Eu disse adeus como um até breve. A despedida pareceu corriqueira e tão logo seria finita, com um previsível sorriso amistoso anunciando um novo dia. Dessa vez a espera é longa e merecida.

O valor das coisas varia com a distância. A lei da oferta e da procura parece encaixar-se perfeitamente neste perfil. É mesmo caro fazer interurbano, mas somente a voz parece não preencher o vazio, muito menos supre o saudosismo.

As tardes são longas como nunca foram. É adequado ressaltar, que não perco o tempo, somente o sono com a ausência. Há longos anos pela frente para dividir a cama, entrelaçar os sonhos ou realizá-los.

Eu estava psicologicamente preparada para algumas semanas. Estava completamente enganada em poucos dias.

Facilmente um sentimento nos faz reféns. Uma chantagem musical, ou uma tortura telefônica seria o bastante para cair em pranto. Eu sempre achei o choro perda de tempo; preferi somar as lembranças para sentir de perto as sensações. Elas ainda são frescas.

Antes de abrir os olhos e ir logo saltando da cama, desejo com tanta vontade sua felicidade plena, que me abasteço de tão nobres sentimentos que acabam por me beneficiar também. Aquelas lindas flores eu dedico a você. O cheiro de dama da noite remete a uma nostalgia passageira. Os vestidos que usei para estar à sua altura parecem carregar seu cheiro para onde quer que eu os leve. São doses homeopáticas da sua companhia.

Como em uma prece, torço para que as horas sejam relativas, tendo a missão de findar a saudade do ninho e ao mesmo tempo cabendo o encargo de correr tão rápido para não transformar a saudade que sinto em melancolia.

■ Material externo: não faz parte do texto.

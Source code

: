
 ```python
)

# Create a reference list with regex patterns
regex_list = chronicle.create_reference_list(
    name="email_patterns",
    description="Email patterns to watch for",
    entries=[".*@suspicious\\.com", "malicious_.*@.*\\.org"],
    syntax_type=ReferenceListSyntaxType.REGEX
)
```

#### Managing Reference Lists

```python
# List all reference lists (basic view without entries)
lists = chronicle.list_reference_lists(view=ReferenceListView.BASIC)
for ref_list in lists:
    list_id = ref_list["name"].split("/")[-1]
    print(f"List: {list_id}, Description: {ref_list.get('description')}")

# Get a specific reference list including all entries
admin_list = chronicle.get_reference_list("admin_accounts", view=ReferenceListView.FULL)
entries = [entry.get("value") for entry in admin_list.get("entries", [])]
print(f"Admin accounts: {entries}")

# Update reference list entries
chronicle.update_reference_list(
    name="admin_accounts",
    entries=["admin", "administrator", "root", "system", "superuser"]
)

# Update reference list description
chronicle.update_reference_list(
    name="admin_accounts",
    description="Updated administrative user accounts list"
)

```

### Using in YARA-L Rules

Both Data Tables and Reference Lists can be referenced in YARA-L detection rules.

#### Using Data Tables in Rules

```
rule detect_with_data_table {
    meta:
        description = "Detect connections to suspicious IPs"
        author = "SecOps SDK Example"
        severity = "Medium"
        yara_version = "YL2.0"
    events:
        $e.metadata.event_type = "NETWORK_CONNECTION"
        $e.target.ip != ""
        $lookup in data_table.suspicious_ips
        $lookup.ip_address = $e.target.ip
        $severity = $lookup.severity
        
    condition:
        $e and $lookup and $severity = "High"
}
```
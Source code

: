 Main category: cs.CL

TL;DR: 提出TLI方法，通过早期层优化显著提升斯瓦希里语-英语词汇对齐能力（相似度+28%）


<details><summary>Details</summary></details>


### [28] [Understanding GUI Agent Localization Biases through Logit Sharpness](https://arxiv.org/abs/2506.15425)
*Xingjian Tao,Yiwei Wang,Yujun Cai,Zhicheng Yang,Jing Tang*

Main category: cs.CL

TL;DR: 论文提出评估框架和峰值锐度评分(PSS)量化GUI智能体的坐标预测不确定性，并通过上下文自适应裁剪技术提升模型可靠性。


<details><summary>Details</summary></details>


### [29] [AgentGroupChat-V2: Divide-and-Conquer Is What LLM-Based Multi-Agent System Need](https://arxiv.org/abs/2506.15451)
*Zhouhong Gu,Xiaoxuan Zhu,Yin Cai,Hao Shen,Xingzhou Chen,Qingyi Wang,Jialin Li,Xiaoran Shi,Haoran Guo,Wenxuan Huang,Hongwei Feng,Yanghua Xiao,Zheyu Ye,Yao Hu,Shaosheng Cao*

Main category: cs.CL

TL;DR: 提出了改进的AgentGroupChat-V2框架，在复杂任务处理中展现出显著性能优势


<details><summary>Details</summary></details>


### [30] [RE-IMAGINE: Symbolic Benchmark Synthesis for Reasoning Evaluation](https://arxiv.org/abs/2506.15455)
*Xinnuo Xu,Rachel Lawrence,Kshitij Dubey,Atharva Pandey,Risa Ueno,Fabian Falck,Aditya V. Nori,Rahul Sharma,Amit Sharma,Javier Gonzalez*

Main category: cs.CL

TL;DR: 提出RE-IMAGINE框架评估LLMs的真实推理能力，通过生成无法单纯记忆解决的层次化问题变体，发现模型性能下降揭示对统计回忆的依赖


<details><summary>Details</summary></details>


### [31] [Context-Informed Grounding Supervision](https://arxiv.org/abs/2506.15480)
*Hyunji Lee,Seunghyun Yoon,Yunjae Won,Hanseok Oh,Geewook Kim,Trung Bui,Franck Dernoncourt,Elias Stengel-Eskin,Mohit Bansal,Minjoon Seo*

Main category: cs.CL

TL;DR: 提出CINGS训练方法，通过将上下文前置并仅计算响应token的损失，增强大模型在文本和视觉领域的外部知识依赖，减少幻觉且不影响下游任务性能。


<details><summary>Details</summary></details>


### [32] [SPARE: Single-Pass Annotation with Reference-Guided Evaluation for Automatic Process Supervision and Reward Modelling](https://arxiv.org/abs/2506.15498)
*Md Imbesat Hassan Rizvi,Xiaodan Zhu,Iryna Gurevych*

domingo, 8 de junho de 2008

È carta fora do baralho. Aposte suas fichas no que crê ter valor. Crie valores tão relevantes que te impulsione a executar tal fato. Seja civilizado a ponto de mudar de calçada. Um compasso que mira o bom senso um a um. Um coração que agoniza preso pelas amarras que lhe deram. Delatando que a maldade não tem limites, e que alcança a anunciação.
Pobres aqueles que acham graça no estado deplorável do paradoxo de exigir respeito cometendo o erro de driblá-lo com tanto afinco.
Desejo em pranto que as coisas tenham mais valor, que valha a pena exorcizar as banalidades que atravessam nosso caminho. Que assim seja, diferente da imagem, do reflexo funesto que perturba meus dias.

segunda-feira, 2 de junho de 2008

Aninhe-se em meu corpo e grite!
O medo não pode impedir o ar de passar. Antes que lhe sufoque, ponha-o para fora, ou ele se entranha dentro do seu corpo.
Não minta! Seus olhos já não estão atentos, todo movimento brusco arregala suas pupilas. Não tenha medo de dizer.
Em cada instante que passa, estar parado assusta. Será que ainda lembra que prometeu me proteger? Quem cuida de você?
Grite! Não comigo! Ponha para fora o silêncio, a vontade de dizer quando a hora se torna imprópria. Ainda escuto você! Mas você acredita no que ouve?

domingo, 1 de junho de 2008

Há dias em que acredito que a música mora dentro de mim. Cada acorde que imagino ganha forma em minha voz miúda. Desconheço o que me move desta forma. Talvez eu me decifre em melodia, entre agudos e graves.
Gosto de sotaque do nordeste, sem dar importância se é minha origem, apenas gosto. Eu não pronuncio as vogais como soam onde vivo, ou de onde minha genética surgiu. Canto as palavras.
Em momento algum disse que cantava bem. Somente em dias inspirados, sambo ao som de Maria Rita.
Os sábados são de festa. Encaixo algum refrão para tal conversa. E quando os declamam, parecem ter sido feitas por mim. A música já não tem dono.